NYT Public Editor Daniel Okrent offers what should be a blindingly obvious suggestion:
Here's an idea: if the editors did the explaining themselves, maybe I wouldn't have to do it for them.
(Note: He was referring to his Nov. 28 listings column and the controversy that arose over changes to the NYT's arts listings.)
For decades, the Fraternal Order of Falsely Modest Newspaper People has marched under an indelible banner: "We're not the story," it says. "The story's the story."
While I was reporting the listings column, culture editor Jonathan Landman acknowledged that this might not be the most effective of attitudes. "We tend to shy away from self-promotion in these matters," he wrote in an e-mail message, "preferring to let the paper speak for itself. In the case of the changes in cultural coverage this may be O.K. in the long run, but it was clearly inadequate in the short."
I suppose the speak-for-itself trope made sense back when the image of the American newspaper was embodied in a freckled newsboy tossing a rolled paper onto a porch hung with geraniums. But in an age when the press is so widely regarded as a predatory and uncontrolled beast, the failure to allow readers a view inside the cage can only aggravate their worst suspicions.
This doesn't apply just to format changes, like the culture listings. Not a week goes by when mail from readers doesn't contain earnest queries about any number of practices and standards that a little explaining could make glowingly clear. Some newspapers do a very good job at this.

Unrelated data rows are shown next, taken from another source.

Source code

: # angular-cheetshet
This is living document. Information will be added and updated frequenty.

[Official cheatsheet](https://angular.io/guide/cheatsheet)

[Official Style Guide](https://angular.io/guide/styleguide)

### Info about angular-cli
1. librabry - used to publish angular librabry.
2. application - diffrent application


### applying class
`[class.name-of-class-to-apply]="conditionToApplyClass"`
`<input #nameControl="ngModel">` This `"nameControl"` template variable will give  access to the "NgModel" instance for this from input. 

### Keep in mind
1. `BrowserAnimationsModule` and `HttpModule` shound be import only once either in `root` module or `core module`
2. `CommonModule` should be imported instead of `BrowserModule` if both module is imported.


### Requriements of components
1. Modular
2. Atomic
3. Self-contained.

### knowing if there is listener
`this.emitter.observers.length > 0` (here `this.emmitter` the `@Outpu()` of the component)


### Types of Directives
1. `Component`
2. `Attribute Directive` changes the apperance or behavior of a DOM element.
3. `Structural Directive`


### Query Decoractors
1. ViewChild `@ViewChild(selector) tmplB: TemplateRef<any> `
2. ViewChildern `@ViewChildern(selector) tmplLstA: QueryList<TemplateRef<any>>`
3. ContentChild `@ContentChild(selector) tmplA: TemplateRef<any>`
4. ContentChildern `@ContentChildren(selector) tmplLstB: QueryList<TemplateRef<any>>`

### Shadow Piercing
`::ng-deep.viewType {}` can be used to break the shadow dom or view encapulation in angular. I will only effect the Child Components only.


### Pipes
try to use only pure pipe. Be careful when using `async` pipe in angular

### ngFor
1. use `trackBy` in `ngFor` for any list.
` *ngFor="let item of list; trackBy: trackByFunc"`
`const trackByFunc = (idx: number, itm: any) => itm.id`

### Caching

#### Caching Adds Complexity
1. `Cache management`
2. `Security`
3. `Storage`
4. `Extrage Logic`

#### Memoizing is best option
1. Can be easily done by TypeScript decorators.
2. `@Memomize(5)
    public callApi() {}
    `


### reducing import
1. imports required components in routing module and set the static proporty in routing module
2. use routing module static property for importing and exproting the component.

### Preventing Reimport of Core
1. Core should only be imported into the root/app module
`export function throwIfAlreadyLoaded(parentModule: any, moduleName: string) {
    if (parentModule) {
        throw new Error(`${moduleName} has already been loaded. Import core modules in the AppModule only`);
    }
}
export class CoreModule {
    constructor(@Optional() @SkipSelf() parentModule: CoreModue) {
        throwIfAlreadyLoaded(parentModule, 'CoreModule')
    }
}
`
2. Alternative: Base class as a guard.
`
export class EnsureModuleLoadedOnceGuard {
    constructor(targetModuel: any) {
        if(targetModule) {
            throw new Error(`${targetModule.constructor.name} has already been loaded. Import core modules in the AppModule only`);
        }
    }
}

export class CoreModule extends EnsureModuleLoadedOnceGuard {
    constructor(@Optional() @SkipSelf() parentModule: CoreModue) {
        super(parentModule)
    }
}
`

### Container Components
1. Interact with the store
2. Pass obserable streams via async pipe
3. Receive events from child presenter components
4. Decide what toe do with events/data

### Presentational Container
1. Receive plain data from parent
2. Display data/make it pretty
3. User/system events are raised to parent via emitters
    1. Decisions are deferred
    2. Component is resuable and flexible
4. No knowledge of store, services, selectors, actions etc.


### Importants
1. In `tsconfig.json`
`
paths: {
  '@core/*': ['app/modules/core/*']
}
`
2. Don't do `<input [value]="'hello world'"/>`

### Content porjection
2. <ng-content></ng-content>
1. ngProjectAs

James H. Smith, the executive editor of The Record-Journal in Meriden, Conn., often uses his biweekly column to explain his paper's practices: why, for example, it doesn't go out of its way to concentrate on "good news" or why it often includes unsavory details about someone's past in its obituaries.
In another blindingly obvious suggestion, Okrent suggests using the paper's website to communicate better with readers about the shudda-cudda- whudda aspect of stories.
By that I mean news stories in print and broadcast are often not allocated enough space to explore all points of view. Nuance is sometimes missed.
I'm of the opinion that a news article about an article or issue is just the starting point of becoming truly informed about it. The debate afterwards is perhaps even more important.
Journalists, however, like to shy from that debate. They tend to look on their articles as carved in stone and speaking for themselves, much like the judiciary.
Pardon me for not being a team player and not buying that.
A little more humility could buy the craft a lot more cred.